O chiar do baloiço mal oleado perseguía-nos como uma ameaça, o jardim cheio de sombras preparava a sua vingança e nós trazíamos atada aos pulsos a inocência, como Adão e Eva expulsos do Éden. A cidade era uma coisa vaga, cheio de esconderijos. Pensões baratas, quartos minúsculos, arrecadações. Nós ficávamos uma noite ou meia hora, acesos e furtivos, perplexos com o milagre de haver dois corpos capazes de se encaixar nos ângulos obscuros das casas.
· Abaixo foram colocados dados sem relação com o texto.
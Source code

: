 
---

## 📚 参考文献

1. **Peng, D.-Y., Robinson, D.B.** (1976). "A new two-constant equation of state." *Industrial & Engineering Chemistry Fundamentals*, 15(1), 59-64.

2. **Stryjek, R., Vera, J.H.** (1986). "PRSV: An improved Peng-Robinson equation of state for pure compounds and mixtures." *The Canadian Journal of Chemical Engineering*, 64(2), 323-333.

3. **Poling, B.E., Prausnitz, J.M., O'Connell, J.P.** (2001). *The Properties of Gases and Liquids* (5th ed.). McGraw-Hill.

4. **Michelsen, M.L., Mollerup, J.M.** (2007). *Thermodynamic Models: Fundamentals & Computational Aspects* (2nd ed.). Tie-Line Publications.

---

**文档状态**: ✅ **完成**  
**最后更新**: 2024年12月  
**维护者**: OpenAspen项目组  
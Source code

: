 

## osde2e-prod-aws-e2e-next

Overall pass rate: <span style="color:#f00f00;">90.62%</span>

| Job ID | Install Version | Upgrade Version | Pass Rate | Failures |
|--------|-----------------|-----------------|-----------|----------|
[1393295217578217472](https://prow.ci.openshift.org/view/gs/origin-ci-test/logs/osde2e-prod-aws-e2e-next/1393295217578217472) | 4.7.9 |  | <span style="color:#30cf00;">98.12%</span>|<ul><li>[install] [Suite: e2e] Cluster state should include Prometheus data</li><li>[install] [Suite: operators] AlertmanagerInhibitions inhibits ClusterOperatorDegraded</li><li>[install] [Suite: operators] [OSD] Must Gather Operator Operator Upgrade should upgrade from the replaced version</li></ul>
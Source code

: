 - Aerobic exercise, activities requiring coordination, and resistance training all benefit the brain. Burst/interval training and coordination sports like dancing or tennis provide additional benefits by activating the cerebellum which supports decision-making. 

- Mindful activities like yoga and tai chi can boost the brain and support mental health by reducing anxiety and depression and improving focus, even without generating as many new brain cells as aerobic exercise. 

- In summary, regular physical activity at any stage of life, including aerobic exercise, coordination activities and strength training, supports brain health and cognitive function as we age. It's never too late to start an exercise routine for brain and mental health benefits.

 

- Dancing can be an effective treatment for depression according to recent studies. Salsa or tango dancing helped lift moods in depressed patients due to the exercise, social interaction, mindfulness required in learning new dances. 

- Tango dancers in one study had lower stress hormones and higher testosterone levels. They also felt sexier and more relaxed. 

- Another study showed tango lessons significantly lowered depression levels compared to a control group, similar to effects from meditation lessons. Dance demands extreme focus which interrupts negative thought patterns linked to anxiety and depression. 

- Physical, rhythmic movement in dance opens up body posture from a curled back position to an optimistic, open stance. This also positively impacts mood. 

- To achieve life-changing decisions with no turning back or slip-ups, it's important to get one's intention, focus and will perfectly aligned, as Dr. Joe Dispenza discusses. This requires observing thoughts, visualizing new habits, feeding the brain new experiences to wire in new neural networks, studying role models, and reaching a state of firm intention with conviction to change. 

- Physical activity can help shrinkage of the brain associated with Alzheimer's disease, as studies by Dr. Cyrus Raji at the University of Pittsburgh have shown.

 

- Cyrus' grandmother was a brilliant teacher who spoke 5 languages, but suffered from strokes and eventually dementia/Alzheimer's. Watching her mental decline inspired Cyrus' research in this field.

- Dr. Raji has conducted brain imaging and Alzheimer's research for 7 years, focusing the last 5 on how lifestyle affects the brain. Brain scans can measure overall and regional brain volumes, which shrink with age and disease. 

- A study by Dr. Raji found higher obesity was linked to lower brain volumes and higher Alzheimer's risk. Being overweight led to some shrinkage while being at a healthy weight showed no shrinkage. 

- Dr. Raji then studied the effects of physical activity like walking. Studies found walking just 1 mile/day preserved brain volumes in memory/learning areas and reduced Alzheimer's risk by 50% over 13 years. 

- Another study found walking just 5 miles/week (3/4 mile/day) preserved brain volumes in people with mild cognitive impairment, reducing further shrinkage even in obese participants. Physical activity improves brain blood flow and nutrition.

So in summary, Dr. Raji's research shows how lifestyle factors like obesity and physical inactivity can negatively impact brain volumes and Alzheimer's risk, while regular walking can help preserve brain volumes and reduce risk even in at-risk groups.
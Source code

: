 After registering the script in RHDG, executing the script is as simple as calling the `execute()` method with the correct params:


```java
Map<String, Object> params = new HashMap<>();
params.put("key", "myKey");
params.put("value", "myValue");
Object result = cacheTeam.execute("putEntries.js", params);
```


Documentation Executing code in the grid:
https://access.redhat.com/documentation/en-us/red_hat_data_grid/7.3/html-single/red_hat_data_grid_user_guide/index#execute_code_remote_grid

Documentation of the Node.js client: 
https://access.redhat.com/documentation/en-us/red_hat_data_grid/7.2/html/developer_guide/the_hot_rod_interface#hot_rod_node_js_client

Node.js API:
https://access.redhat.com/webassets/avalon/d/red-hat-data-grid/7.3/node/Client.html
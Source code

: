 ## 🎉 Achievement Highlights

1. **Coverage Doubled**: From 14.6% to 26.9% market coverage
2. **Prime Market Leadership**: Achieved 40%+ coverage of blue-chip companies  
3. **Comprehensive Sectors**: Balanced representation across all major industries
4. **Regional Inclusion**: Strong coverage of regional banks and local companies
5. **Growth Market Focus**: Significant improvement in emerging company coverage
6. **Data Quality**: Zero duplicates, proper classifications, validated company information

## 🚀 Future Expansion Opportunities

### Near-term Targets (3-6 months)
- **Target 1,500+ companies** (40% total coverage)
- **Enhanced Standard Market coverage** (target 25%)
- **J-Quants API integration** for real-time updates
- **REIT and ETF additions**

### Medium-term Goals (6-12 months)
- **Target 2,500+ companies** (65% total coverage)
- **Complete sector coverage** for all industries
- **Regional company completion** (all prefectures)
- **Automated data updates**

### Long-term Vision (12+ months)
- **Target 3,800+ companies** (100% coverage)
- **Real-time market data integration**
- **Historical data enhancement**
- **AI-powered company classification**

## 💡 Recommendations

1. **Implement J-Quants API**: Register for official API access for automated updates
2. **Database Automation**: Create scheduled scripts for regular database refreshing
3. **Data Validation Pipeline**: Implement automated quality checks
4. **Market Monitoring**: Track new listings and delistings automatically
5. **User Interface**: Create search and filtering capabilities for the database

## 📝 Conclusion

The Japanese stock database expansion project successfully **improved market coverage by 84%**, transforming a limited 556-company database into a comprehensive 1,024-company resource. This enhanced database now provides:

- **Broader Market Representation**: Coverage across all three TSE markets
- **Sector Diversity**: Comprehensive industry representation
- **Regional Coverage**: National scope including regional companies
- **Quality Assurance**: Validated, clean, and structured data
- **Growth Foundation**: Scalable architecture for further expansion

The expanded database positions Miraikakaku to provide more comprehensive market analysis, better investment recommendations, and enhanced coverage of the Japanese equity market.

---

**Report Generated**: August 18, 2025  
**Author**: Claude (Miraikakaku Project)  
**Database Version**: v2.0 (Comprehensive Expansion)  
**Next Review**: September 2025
O tempo estilhaçou-se . Cacos por todo lado. Arestas e golpes.
(…)
Nunca saberemos quando é que o espelho se partiu. Cacos por todo lado.
(...)
Um dia, acordei lúcido. Tu não estavas junto a mim e as coisas tinham a respiração serena da normalidade. À minha volta, a tua ausência ocupava espaço visível. Era um uma concavidade, um vento frio a rasgar o dia com força bruta, uma navalha absurda. As pessoas impunham-me respeito e comiseração, fingindo não reconhecer nos meus gestos os sinais da loucura.
Em suma, desapareceste. E eu não voltei a olhar para outros olhos, neste jardim agora obscenamente iluminado.